Ce que le registre dit de cette installation
Code AIOT
0010600036
Commune
Givors (69700)
Département
Rhône
Régime
Autorisation
Statut Seveso
Non Seveso
Directive IED
non
État d'activité
En exploitation avec titre
Service d'inspection
DREAL AURA
Inspections listées
1 depuis 4 octobre 2022
SIRET
33262817100586
Rubriques de la nomenclature
Rubrique 2712Stockage, dépollution, démontage,… de VHU
La présente visite d’inspection, dans un contexte de changement d’exploitant, a permis d’identifier 2 non-conformités importantes conduisant à la proposition d’un arrêté préfectoral de mise en demeure, laissant un délai de 3 mois à l’exploitant pour le retour à la conformité : - stockage de batteries au plomb : dépassement récurrent de la quantité autorisée, - extraction, traçabilité interne et mise en filière des fluides frigorigènes issus de la dépollution des véhicules hors d’usage reçus sur le site,
13points de contrôle
2avec suites administratives
0susceptibles de suites
11sans suite
VHU- retrait fluides frigo, stockage et mise en filière
Avec suites administratives
Référence contrôlée : Arrêté Ministériel du 26/11/2012, article 36 et 41
L’établissement de Givors, en tant que centre VHU agréé, est soumis à un audit externe annuel vérifiant différents points de conformité dont l’extraction des fluides frigorigènes. L’audit effectué le 24/08/2022 indique dans sa conclusion : « Le site est très bien suivi tant d’un point de vue technique qu’administratif. Des améliorations ont été menées pour lever les écarts du dernier audit. Seule la situation par rapport aux fluides frigorigènes reste à améliorer même s’il est noté une augmentation de la quantité moyenne prélevée par VHU. » Le contrôle effectué le 24/08/2022 par l’AFNOR indique pour l’année 2021: 1,5 g de FF extrait par VHU, soit 5,8 kg. Pour l’année 2020, le contrôle effectué le 8/06/2021 par l’AFNOR indique: 0,6 g FF extrait par VHU, soit 2,1 kg. L’Inspection note que la progression apparaît forte, mais que le point de départ ne saurait constituer une référence, alors que l’obligation existe depuis 2012. Le potentiel d’extraction de FF par VHU est estimé selon les données suivantes.
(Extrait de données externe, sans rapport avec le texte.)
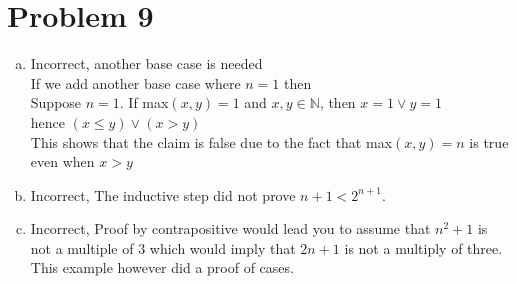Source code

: \documentclass[11pt,letterpaper]{article}
\begin{document}
\section*{Problem 9}
\begin{enumerate}[(a)]
\item
Incorrect, another base case is needed\\
If we add another base case where $n=1$ then\\
Suppose $n=1$. If max$(x,y) =1$ and $x,y\in\mathbb{N}$, then $x=1 \vee y=1$ \\
hence $(x\leq y)\vee(x>y)$\\
This shows that the claim is false due to the fact that max$(x,y)=n$ is true even when $x>y$\\
\item
Incorrect, The inductive step did not prove $n+1<2^{n+1}$.
\item
Incorrect, Proof by contrapositive would lead you to assume that $n^2 + 1$ is not a multiple of 3 which would imply that $2n+1$ is not a multiply of three. This example however did a proof of cases.\\
\end{enumerate}
\end{document}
Une campagne ADEME menée en 2019 indique la présence de 40 g de FF en moyenne sur l’ensemble des 299 VHU représentatifs du parc français. La part de véhicules équipés augmente d’année en année, les véhicules neufs en France sont majoritairement climatisés depuis 2005. Lors de la campagne ADEME, 118 VHU sur 299 avaient un système de froid. Si l’on considère que 50 % de ces VHU équipés de système de froid sont dégradés lors de leur arrivée (moteur absent…) alors la quantité à récupérer en moyenne par VHU entrant sur un site devrait être autour de 20 g par VHU. L’exploitant indique que les VHU qu’il reçoit ne contiennent plus de FF dans leur grande majorité et pour diverses raisons (âge, manque d’entretien du véhicule, retrait du moteur avant la livraison du VHU…). Cependant, aucun reporting ni consolidation du poids de FF extrait des VHU ne nous a été présenté. Seules des fiches papier sont remplies par le « dépollueur ». Le système informatique interne de PURFER ne prévoit pas le report de grammes après chaque extraction effectuée. A ce jour, l’établissement de GIVORS n’a jamais fait enlever de bouteille de FF pour destruction. L’exploitant indique une bouteille pleine pesant 13kg et dont la tare serait de 2,8kg. Cette bouteille est stockée dans le batiment. Trois autres bouteilles très peu remplies sont visibles à côté de la station de dépollution. 10Depuis 2012, la réglementation nationale impose d’extraire, de tracer et de faire éliminer les fluides frigori
Proposition de l'inspection : Mise en demeure, respect de prescription
Référence contrôlée : Arrêté Préfectoral du 11/08/2005, article Annexe 1
Les batteries au plomb sont stockées à l’extérieur dans des caisses palettes plastiques munies de couvercles. Lors de la visite, le stock était de 20 caisses-palettes dont 5 à 6 étaient en mauvais état, en particulier avec des fissures de plusieurs centimètres sur le fond. L’exploitant reconnaît être bien au-delà de son niveau maximum de 6 t autorisés sur site depuis 2014. Il indique une commande en cours pour de nouveaux bacs. D’après les BSDD consultés et les déclarations de l’exploitant, un enlèvement représente 23 à 24 tonnes, à raison d’une fois par mois en moyenne. Par conséquent, la limite de 6 tonnes maximum sur site n’est pas respectée. Compte tenu de ce dépassement récurrent et du risque de pollution engendré par l’état défectueux d'environ 1/4 des caisses palettes de transport, l’Inspection propose au préfet de prendre un arrêté de mise en demeure, imposant dans un délai de 3 mois le retour à la conformité : soit de prouver l’organisation logistique permettant de maintenir un stockage inférieur à 6 t, soit de présenter un porter à connaissance du nouveau système logistique retenu, du matériel de stockage sur site et de la prévention des risques d’incendie et de l’évaluation des dangers liés à ce stock.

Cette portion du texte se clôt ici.